Aum was very realistic about granting salvation to those who had contributed a lot to the organization. Of course people’s spiritual levels were a factor, but how much you donated really made a difference. For men, their educational background was often the key. Tokyo University graduates were quickly raised to a higher level of salvation, or given a more important job, or made a leader. For women it depended on how attractive you were. No kidding. Not much different from the secular world (laughs).

I don’t think I was of much use to Mr. Matsumoto [Asahara]. Up to a certain point I was sure my failure to advance was due to my lack of effort, but at the same time I thought that maybe everybody else felt the same way, namely that Tokyo University graduates seemed to enjoy special favor from the Master.

I often mentioned this to my friends, but they’d cut me off by saying, “You think that way because of your uncleanliness” or “That’s karma,” which means that whenever any doubts came to mind everything could be blamed on your own uncleanliness. Similarly, all good things were “Thanks to the guru.”

MURAKAMI: That’s a pretty efficient system. Everything’s recycled or brought to a conclusion within the system itself.

I believed it was the path to follow in order to do away with the Self.

At first everyone who joined had very strong wills, but after living in Aum you’d lose that. No matter how dissatisfied you might be with Aum life it was preferable to life outside with its uncleanliness and attachments. Living with a group of like-minded people, it was psychologically easier to stay put.

MURAKAMI: Around 1993 Aum became more violent. Did you sense this was happening?

I did. Sermons increasingly focused on Vajrayana Tantra and more people seemed worked up about the idea that Vajrayana Tantra was about to take place. I couldn’t follow the doctrine that the means didn’t matter. I didn’t feel comfortable with it. Our training started to include some bizarre elements: martial arts became a large part of our daily routine, and I could feel the atmosphere changing. I gave a lot of thought to whether I could continue being in Aum.

Not that it mattered much what I thought, since Mr. Matsumoto [Asahara] was convinced this was the shortest path to our goals. If that’s the case, there’s not much you can do. Either you stay or leave.

Our training started to include being hung upside down. Anyone breaking commandments had their legs tied up in chains and they were hung upside down. It doesn’t sound like much if you just describe it, but it’s torture, plain and simple. The blood drains from your legs and it feels like they’re about to be torn off. By breaking commandments I mean anything from breaking the vow of chastity by having relations with a girl, or being suspected of being a spy, or having comic books in your possession … The room where I worked at the time was directly below the Fuji dojo and I could hear these loud screams from above, real shrieks, people yelling, “Kill me! Put me out of my misery!”—the kind of barely human voice wrung out of someone in excruciating pain. Pitiful screams, as if the space there itself was warped and twisted: “Master! Master! Help me!—I’ll never do it again!” When I heard them I just shuddered.

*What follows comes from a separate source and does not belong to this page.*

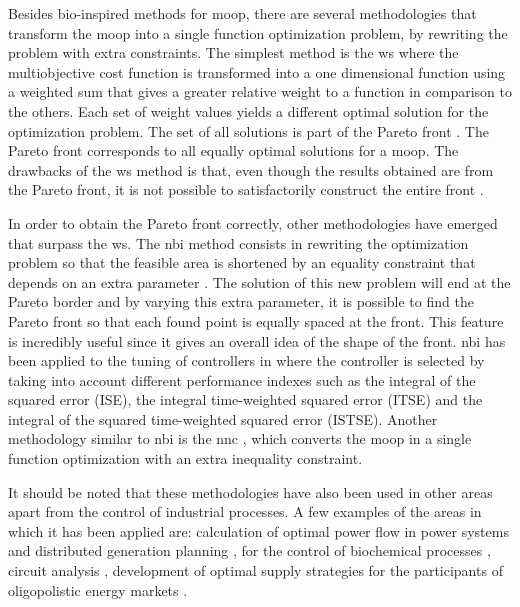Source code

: Besides bio-inspired methods for \gls{moop}, there are several methodologies that transform the \gls{moop} into a single function optimization problem, by rewriting the problem with extra constraints. The simplest method is the \gls{ws} \citep{Marler2004} where the multiobjective cost function is transformed into a one dimensional function using a weighted sum that gives a greater relative weight to a function in comparison to the others. Each set of weight values yields a different optimal solution for the optimization problem. The set of all solutions is part of the Pareto front \citep{Marler2004}. The Pareto front corresponds to all equally optimal solutions for a \gls{moop}. The drawbacks of the \gls{ws} method is that, even though the results obtained are from the Pareto front, it is not possible to satisfactorily construct the entire front \citep{Das1997,Messac2000,Marler2010}.

In order to obtain the Pareto front correctly, other methodologies have emerged that surpass the \gls{ws}. The \gls{nbi} method consists in rewriting the optimization problem so that the feasible area is shortened by an equality constraint that depends on an extra parameter \citep{Das1998}. The solution of this new problem will end at the Pareto border and by varying this extra parameter, it is possible to find the Pareto front so that each found point is equally spaced at the front. This feature is incredibly useful since it gives an overall idea of the shape of the front. \gls{nbi} has been applied to the tuning of controllers in \citet{Gambier2009} where the controller is selected by taking into account different performance indexes such as the integral of the squared error (ISE), the integral time-weighted squared error (ITSE) and the integral of the squared time-weighted squared error (ISTSE). Another methodology similar to \gls{nbi} is the \gls{nnc} \citep{Messac2003}, which converts the \gls{moop} in a single function optimization with an extra inequality constraint.

It should be noted that these methodologies have also been used in other areas apart from the control of industrial processes. A few examples of the areas in which it has been applied are: calculation of optimal power flow in power systems \citep{Roman2006}  and distributed generation planning \citep{Zangeneh2007},  for the control of biochemical processes \citep{Logist2009}, circuit analysis \citep{Stehr2003}, development of optimal supply strategies for the participants of oligopolistic energy markets \citep{Vahidinasab2010}.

I couldn’t work out what possible point it could have. But what’s weird is that many of the people who were hung upside down like that are still in Aum. They’d suffer, be taken to the edge of death, and then be kindly told “You did well.” And they’d think, “I was able to overcome the trials given to me. Thank you, O Guru!”

Of course if they carried it too far, you’d die. They never told us, but that’s how Naoki Ochi died. Finally they started drug initiation. Everyone thought it was LSD. You had visions and things, but I wasn’t convinced it was a means of reaching salvation. There were rumors about someone dying during training, or someone planning to escape, being caught, and things done to him, but rumors in Aum always remained just that, and there was never any way to confirm them. Our ability to distinguish right from wrong was being eroded.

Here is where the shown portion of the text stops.